- Problem details: In the listing below, look for "services" and copy every line that has it.

[Opening Records shown section]

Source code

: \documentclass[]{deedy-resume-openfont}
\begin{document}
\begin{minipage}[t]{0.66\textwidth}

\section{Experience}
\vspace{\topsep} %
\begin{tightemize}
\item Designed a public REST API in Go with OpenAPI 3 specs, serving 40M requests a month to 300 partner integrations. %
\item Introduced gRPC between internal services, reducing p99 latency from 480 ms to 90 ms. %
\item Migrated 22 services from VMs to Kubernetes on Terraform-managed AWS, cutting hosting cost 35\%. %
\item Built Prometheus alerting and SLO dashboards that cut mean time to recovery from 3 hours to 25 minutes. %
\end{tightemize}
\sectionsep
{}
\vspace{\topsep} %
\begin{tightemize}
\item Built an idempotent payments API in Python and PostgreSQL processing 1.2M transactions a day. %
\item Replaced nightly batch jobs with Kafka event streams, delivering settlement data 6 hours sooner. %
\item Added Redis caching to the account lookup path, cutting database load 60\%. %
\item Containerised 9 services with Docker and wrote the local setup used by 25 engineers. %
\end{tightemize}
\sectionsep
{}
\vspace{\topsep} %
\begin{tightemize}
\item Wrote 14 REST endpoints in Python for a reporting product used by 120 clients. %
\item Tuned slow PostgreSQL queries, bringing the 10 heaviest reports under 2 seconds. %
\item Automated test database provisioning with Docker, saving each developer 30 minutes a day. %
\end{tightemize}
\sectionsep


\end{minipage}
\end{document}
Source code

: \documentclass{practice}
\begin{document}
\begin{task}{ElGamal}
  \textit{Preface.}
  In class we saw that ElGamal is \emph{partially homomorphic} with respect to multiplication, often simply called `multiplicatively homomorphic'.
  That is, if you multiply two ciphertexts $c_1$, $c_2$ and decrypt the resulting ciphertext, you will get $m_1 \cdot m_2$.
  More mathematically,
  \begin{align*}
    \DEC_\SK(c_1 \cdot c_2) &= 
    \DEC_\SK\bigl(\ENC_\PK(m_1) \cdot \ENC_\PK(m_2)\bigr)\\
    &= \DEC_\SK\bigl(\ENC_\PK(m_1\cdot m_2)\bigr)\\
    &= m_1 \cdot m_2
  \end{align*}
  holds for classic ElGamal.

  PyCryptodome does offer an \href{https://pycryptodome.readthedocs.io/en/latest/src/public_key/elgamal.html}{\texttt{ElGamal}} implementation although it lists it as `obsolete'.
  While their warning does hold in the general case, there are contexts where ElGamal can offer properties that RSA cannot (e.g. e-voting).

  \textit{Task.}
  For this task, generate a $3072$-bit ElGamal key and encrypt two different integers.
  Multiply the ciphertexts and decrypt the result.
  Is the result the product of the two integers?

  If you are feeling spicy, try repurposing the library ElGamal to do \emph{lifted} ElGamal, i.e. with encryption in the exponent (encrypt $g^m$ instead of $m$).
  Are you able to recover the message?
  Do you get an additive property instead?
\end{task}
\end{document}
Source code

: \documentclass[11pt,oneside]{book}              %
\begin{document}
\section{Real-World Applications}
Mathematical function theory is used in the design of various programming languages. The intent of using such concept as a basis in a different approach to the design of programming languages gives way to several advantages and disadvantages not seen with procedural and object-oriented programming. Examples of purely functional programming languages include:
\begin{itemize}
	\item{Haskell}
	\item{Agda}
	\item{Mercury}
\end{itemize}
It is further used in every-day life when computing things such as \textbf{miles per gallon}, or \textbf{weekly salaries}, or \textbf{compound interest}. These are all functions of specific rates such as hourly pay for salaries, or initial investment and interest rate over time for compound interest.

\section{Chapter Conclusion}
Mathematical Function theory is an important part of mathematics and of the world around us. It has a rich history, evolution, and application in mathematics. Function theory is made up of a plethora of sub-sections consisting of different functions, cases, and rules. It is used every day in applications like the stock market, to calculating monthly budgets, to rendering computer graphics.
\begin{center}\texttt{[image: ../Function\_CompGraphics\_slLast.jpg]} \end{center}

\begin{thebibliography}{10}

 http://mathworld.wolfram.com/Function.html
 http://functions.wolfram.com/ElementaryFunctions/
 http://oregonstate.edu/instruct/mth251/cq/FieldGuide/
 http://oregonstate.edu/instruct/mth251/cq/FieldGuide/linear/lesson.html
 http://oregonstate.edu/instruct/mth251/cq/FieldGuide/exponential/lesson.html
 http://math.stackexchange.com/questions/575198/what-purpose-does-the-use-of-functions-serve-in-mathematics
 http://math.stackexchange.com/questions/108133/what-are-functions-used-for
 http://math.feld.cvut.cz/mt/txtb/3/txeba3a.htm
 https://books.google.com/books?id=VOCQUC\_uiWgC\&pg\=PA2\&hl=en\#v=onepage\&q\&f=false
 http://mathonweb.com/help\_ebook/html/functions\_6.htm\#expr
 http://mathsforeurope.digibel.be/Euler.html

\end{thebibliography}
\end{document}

[Closing Records shown section]

- Result of the task:
\item Introduced gRPC between internal services, reducing p99 latency from 480 ms to 90 ms. %
\item Migrated 22 services from VMs to Kubernetes on Terraform-managed AWS, cutting hosting cost 35\%. %
\item Containerised 9 services with Docker and wrote the local setup used by 25 engineers. %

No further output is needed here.